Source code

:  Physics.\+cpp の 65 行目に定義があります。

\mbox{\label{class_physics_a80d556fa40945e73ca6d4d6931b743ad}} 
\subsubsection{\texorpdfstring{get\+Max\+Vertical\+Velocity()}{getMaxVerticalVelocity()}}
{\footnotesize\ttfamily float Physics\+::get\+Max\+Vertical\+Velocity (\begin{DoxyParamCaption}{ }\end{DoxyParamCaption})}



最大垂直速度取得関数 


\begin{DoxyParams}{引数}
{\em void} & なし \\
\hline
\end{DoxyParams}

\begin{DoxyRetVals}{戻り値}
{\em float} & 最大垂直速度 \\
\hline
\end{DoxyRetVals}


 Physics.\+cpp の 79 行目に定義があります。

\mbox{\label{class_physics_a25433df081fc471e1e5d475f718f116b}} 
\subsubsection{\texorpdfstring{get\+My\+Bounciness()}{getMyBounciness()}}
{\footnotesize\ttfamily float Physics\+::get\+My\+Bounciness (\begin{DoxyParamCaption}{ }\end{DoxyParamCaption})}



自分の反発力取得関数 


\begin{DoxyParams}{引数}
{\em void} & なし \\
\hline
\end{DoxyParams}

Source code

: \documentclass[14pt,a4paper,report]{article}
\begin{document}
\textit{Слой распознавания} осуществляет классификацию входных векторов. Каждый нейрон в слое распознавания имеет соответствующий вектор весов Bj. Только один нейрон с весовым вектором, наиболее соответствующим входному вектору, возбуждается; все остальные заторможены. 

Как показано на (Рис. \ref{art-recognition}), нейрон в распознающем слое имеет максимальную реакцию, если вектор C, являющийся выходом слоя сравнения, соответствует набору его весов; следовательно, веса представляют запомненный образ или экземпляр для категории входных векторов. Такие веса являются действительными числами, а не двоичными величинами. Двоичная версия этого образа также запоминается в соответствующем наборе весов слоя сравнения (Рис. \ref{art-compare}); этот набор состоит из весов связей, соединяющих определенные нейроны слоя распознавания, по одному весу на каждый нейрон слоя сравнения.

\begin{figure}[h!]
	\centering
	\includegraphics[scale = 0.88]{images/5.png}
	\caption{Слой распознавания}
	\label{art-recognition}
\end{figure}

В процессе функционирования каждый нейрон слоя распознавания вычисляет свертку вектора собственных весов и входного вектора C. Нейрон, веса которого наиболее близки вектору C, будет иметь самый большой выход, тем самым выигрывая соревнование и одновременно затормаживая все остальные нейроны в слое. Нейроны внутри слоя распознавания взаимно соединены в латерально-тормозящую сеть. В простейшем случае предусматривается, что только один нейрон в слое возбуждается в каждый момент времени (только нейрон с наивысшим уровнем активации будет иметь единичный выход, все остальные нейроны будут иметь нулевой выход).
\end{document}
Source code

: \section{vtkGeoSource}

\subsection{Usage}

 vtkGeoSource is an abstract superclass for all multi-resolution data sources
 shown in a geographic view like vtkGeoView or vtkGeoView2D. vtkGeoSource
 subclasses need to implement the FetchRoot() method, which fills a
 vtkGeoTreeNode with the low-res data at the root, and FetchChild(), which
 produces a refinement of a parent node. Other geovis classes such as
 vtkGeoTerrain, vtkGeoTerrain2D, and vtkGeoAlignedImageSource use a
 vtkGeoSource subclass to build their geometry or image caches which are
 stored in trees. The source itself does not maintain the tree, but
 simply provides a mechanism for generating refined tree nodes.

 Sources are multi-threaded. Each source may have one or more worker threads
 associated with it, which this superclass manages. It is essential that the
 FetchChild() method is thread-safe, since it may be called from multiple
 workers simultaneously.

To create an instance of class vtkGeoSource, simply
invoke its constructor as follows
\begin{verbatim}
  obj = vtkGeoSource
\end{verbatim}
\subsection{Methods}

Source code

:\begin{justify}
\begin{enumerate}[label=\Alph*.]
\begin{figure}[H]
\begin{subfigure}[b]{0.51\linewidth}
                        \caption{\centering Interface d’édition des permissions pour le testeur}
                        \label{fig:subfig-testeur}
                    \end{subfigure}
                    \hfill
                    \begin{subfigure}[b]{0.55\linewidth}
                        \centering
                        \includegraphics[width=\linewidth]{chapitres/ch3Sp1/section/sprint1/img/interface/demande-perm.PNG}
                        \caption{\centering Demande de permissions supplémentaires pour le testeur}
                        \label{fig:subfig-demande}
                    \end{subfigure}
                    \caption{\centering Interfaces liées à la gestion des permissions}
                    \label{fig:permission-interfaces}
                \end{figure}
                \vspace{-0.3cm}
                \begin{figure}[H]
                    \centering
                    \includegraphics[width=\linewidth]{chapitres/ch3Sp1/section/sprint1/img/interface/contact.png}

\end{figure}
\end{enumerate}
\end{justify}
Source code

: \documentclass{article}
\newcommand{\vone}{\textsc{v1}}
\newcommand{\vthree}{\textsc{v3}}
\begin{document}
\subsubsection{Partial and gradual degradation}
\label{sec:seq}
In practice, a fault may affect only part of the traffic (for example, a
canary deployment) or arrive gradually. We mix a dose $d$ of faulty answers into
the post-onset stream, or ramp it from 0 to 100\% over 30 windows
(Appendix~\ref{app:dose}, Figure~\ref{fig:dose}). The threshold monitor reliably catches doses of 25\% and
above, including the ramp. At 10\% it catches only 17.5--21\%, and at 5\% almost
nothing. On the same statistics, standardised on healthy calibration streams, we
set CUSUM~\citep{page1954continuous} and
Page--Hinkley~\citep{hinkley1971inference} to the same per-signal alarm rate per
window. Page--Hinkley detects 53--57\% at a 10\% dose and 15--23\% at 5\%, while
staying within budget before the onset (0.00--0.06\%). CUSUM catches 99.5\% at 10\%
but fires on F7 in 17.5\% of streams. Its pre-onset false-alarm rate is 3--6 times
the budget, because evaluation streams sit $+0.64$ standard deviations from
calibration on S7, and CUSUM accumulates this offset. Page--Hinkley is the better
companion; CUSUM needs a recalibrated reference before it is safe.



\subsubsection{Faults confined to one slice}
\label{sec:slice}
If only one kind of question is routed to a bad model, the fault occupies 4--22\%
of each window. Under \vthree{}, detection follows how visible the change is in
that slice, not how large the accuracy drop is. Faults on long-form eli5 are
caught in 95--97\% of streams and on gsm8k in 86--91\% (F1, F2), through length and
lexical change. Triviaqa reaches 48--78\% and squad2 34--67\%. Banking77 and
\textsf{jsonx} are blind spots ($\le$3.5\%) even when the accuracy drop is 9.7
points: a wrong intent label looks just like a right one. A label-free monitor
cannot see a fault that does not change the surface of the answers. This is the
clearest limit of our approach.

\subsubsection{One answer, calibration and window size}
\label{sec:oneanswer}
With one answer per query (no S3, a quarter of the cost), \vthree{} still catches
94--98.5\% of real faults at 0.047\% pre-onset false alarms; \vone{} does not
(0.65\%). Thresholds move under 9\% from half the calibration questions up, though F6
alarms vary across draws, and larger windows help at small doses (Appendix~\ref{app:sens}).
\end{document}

◆ Try it:
Each line containing the word "DoxyRetVals" needs to be copied from the data above.

◆ Output of the task:
\begin{DoxyRetVals}{戻り値}
\end{DoxyRetVals}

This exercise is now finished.